▸ **PROBLEM TO SOLVE**
Every entry needs to be given again exactly as it reads.
(DATA SHOWN Opens)
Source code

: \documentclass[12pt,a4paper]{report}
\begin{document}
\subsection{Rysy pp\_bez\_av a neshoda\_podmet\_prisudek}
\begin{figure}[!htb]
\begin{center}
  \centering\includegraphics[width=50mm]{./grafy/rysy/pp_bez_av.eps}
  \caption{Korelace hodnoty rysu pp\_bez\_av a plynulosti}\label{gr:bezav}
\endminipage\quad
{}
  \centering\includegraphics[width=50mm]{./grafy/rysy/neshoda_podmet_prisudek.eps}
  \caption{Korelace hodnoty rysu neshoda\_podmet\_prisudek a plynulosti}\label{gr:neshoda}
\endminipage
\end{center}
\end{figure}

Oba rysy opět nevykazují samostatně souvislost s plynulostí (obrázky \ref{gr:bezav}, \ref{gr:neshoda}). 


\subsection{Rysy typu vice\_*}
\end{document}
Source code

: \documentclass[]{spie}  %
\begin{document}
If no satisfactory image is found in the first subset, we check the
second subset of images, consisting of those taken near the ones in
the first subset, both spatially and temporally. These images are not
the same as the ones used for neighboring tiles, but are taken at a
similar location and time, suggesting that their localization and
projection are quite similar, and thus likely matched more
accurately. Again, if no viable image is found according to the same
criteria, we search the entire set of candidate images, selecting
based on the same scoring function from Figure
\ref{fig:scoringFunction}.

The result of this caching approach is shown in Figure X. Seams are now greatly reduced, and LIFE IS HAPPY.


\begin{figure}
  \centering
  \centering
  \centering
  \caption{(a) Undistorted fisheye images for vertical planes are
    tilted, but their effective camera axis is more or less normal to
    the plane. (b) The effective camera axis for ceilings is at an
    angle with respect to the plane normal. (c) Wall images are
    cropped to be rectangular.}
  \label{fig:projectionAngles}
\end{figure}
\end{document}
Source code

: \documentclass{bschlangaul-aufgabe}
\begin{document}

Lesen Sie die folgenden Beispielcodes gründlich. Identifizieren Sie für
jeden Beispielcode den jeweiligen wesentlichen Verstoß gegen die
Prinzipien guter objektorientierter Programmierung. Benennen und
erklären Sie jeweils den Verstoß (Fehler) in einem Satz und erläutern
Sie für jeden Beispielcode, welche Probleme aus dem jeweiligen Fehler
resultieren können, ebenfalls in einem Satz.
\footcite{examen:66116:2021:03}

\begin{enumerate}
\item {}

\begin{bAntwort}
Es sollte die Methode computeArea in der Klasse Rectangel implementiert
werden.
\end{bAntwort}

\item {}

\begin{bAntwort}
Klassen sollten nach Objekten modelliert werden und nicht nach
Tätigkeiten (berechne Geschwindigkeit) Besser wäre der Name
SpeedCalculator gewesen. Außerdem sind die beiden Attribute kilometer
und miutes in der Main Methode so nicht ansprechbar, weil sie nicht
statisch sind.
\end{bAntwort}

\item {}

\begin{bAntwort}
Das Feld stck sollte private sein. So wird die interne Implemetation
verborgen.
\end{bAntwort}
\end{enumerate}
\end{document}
(DATA SHOWN Closes)
▸ **WRITTEN RESPONSE**
Source code

: \documentclass[12pt,a4paper]{report}
\begin{document}
\subsection{Rysy pp\_bez\_av a neshoda\_podmet\_prisudek}
\begin{figure}[!htb]
\begin{center}
  \centering\includegraphics[width=50mm]{./grafy/rysy/pp_bez_av.eps}
  \caption{Korelace hodnoty rysu pp\_bez\_av a plynulosti}\label{gr:bezav}
\endminipage\quad
{}
  \centering\includegraphics[width=50mm]{./grafy/rysy/neshoda_podmet_prisudek.eps}
  \caption{Korelace hodnoty rysu neshoda\_podmet\_prisudek a plynulosti}\label{gr:neshoda}
\endminipage
\end{center}
\end{figure}

Oba rysy opět nevykazují samostatně souvislost s plynulostí (obrázky \ref{gr:bezav}, \ref{gr:neshoda}). 


\subsection{Rysy typu vice\_*}
\end{document}
Source code

: \documentclass[]{spie}  %
\begin{document}
If no satisfactory image is found in the first subset, we check the
second subset of images, consisting of those taken near the ones in
the first subset, both spatially and temporally. These images are not
the same as the ones used for neighboring tiles, but are taken at a
similar location and time, suggesting that their localization and
projection are quite similar, and thus likely matched more
accurately. Again, if no viable image is found according to the same
criteria, we search the entire set of candidate images, selecting
based on the same scoring function from Figure
\ref{fig:scoringFunction}.

The result of this caching approach is shown in Figure X. Seams are now greatly reduced, and LIFE IS HAPPY.


\begin{figure}
  \centering
  \centering
  \centering
  \caption{(a) Undistorted fisheye images for vertical planes are
    tilted, but their effective camera axis is more or less normal to
    the plane. (b) The effective camera axis for ceilings is at an
    angle with respect to the plane normal. (c) Wall images are
    cropped to be rectangular.}
  \label{fig:projectionAngles}
\end{figure}
\end{document}
Source code

: \documentclass{bschlangaul-aufgabe}
\begin{document}

Lesen Sie die folgenden Beispielcodes gründlich. Identifizieren Sie für
jeden Beispielcode den jeweiligen wesentlichen Verstoß gegen die
Prinzipien guter objektorientierter Programmierung. Benennen und
erklären Sie jeweils den Verstoß (Fehler) in einem Satz und erläutern
Sie für jeden Beispielcode, welche Probleme aus dem jeweiligen Fehler
resultieren können, ebenfalls in einem Satz.
\footcite{examen:66116:2021:03}

\begin{enumerate}
\item {}

\begin{bAntwort}
Es sollte die Methode computeArea in der Klasse Rectangel implementiert
werden.
\end{bAntwort}

\item {}

\begin{bAntwort}
Klassen sollten nach Objekten modelliert werden und nicht nach
Tätigkeiten (berechne Geschwindigkeit) Besser wäre der Name
SpeedCalculator gewesen. Außerdem sind die beiden Attribute kilometer
und miutes in der Main Methode so nicht ansprechbar, weil sie nicht
statisch sind.
\end{bAntwort}

\item {}

\begin{bAntwort}
Das Feld stck sollte private sein. So wird die interne Implemetation
verborgen.
\end{bAntwort}
\end{enumerate}
\end{document}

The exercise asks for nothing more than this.